Wohnraum dringend gesucht

Die Lage am österreichischen Wohnungsmarkt ist seit Jahren angespannt und spitzt sich weiter zu. Mit 1. April 2017 wurden die Mietrichtwerte in Österreich um 3,5 Prozent angehoben. Davon sind hierzulande rund 300.000 Haushalte betroffen. Im Durchschnitt bedeutet das für jeden Einzelnen rund 150 Euro Mehrkosten pro Jahr. Das kann sich nicht jeder leisten. Caritas-Wien-Geschäftsführer Klaus Schwertner appelliert an VermieterInnen, Baubranche und Politik: „Wir suchen kleine, abgeschlossene Wohneinheiten mit Bad und Kochgelegenheit ab 25 Quadratmeter zu leistbaren Preisen, nach Möglichkeit unbefristet.“ Die Caritas mietet solche Wohneinheiten für KlientInnen an und übernimmt in der ersten Zeit eine Ausfallshaftung.

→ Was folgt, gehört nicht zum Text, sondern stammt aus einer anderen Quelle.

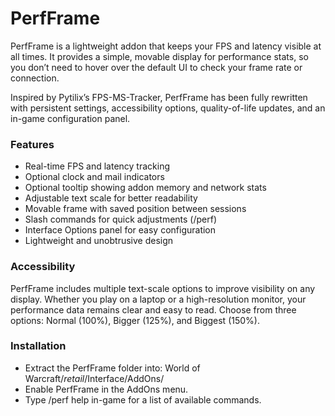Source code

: # PerfFrame

PerfFrame is a lightweight addon that keeps your FPS and latency visible at all times. It provides a simple, movable display for performance stats, so you don’t need to hover over the default UI to check your frame rate or connection.

Inspired by Pytilix’s FPS-MS-Tracker, PerfFrame has been fully rewritten with persistent settings, accessibility options, quality-of-life updates, and an in-game configuration panel.

### Features
* Real-time FPS and latency tracking
* Optional clock and mail indicators
* Optional tooltip showing addon memory and network stats
* Adjustable text scale for better readability
* Movable frame with saved position between sessions
* Slash commands for quick adjustments (/perf)
* Interface Options panel for easy configuration
* Lightweight and unobtrusive design


### Accessibility

PerfFrame includes multiple text-scale options to improve visibility on any display. Whether you play on a laptop or a high-resolution monitor, your performance data remains clear and easy to read. Choose from three options: Normal (100%), Bigger (125%), and Biggest (150%).

### Installation
* Extract the PerfFrame folder into:
  World of Warcraft/_retail_/Interface/AddOns/
* Enable PerfFrame in the AddOns menu.
* Type /perf help in-game for a list of available commands.
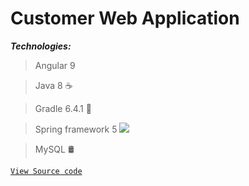 # Customer Web Application
***Technologies:***

> Angular 9

> Java 8 ☕

> Gradle 6.4.1 🐘

> Spring framework 5 ![](https://camo.githubusercontent.com/1ffa83594c2bcea6170ec5e06f374bfb5102565b/68747470733a2f2f696d672e69636f6e73382e636f6d2f636f6c6f722f32352f3030303030302f737072696e672d6c6f676f2e706e67)
> 

> MySQL 🛢

<a href="http://badges.github.io/badgerbadgerbadger/" target="_blank">`View Source code`</a>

Laut Statistik werden wohnungslose Menschen stetig jünger. Rund ein Drittel der Betroffenen ist unter 30 Jahre alt. Das JUCA im 16. Bezirk, das Übergangswohnhaus der Caritas für junge Erwachsene zwischen 18 und 30 Jahren, hat sich dieser Zielgruppe angenommen. Philipp wohnt seit einem halben Jahr hier. Davor schlief er im Freien, auf der Donauinsel und beim Museumsquartier. Zu Hause habe es einfach nicht mehr gepasst: „Mit meinen Eltern habe ich mich sehr viel gestritten. Das hat sich immer mehr hochgeschaukelt, bis ich rausgeflogen bin.“

Im JUCA gefällt es dem 21-Jährigen sehr gut. „Die Mitbewohner und Betreuer sind sehr gemütlich. Es gibt keine Streitereien und niemand geht mir auf die Nerven. Das ist recht angenehm“, sagt er lachend. Vom JUCA erfuhr er durch einen Freund: „Ich bin hierhergekommen und man hat mir sofort ein Zimmer gegeben.“

JUCA-Leiterin Andrea Fichtinger betont, dass es im JUCA vor allem um Grundversorgung und Notunterkunft gehe: „Wir haben hier im Haus 67 Einzelzimmer und eine Notschlafstelle mit 16 Plätzen.“ Vielen Jugendlichen fehle es an familiärem Rückhalt und tragfähigen sozialen Beziehungen. Einige haben Suchtprobleme, anderen fehlt der Schulabschluss. Die Jugendlichen können bis zu zwei Jahre im JUCA wohnen, in Einzelfällen auch länger. Andrea Fichtinger betont, dass die Jugendlichen mehrfach ins JUCA kommen können: „Viele sind es nicht gewohnt, sich an Regeln zu halten, und ziehen vorzeitig wieder aus. Andere schaffen es nicht, die Miete fristgerecht zu zahlen. Es handelt sich um Jugendliche, die noch nie selbstständig gewohnt haben und ihr eigenes Einkommen verwalten müssen und sich damit schwertun.“ Etwaige VermieterInnen bittet sie um Verständnis: „Unsere Zielgruppe kann nicht nachweisen, schon jahrelang in eigenen Wohnungen gelebt zu haben. Für sie ist es oft der erste Versuch.“

Im Jahr 2016 wandten sich rund 6.000 Menschen wegen Wohnproblemen an die Caritas. Caritas-Wien-Geschäftsführer Klaus Schwertner betont, dass steigende Mieten ein österreichweites Problem sind. „Seit 2008 sind die Wohnkosten um mehr als 18 Prozent gestiegen. Bei armutsgefährdeten Haushalten betrug die Steigerung gar 31 Prozent.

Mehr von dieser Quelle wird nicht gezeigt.